*WHAT THIS TASK INVOLVES:* Wherever a line of the records contains "https", copy that line.

*RECORD SET:*

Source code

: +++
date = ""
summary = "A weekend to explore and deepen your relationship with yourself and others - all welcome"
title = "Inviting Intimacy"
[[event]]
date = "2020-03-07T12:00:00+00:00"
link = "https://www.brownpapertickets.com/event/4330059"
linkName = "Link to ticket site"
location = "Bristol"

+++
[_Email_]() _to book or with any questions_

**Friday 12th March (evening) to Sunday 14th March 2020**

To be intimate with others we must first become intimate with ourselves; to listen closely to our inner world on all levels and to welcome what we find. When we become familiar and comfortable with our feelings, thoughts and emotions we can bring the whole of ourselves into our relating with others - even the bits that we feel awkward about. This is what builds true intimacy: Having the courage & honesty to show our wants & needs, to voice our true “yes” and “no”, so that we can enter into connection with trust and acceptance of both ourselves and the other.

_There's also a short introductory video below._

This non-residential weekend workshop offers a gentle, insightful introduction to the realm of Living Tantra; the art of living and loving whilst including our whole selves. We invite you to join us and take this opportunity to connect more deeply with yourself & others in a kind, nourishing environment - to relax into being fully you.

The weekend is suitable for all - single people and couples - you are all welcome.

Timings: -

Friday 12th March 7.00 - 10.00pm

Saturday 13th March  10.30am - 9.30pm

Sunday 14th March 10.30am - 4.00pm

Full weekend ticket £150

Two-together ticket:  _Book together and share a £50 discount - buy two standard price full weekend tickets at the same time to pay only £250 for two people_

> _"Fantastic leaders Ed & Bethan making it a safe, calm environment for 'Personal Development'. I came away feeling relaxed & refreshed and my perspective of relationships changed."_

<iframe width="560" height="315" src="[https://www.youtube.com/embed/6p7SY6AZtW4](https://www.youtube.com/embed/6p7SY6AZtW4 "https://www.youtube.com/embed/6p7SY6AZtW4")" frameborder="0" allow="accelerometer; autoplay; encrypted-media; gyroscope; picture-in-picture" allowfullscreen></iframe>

*OUTPUT OF THE TASK:*
link = "https://www.brownpapertickets.com/event/4330059"
<iframe width="560" height="315" src="[https://www.youtube.com/embed/6p7SY6AZtW4](https://www.youtube.com/embed/6p7SY6AZtW4 "https://www.youtube.com/embed/6p7SY6AZtW4")" frameborder="0" allow="accelerometer; autoplay; encrypted-media; gyroscope; picture-in-picture" allowfullscreen></iframe>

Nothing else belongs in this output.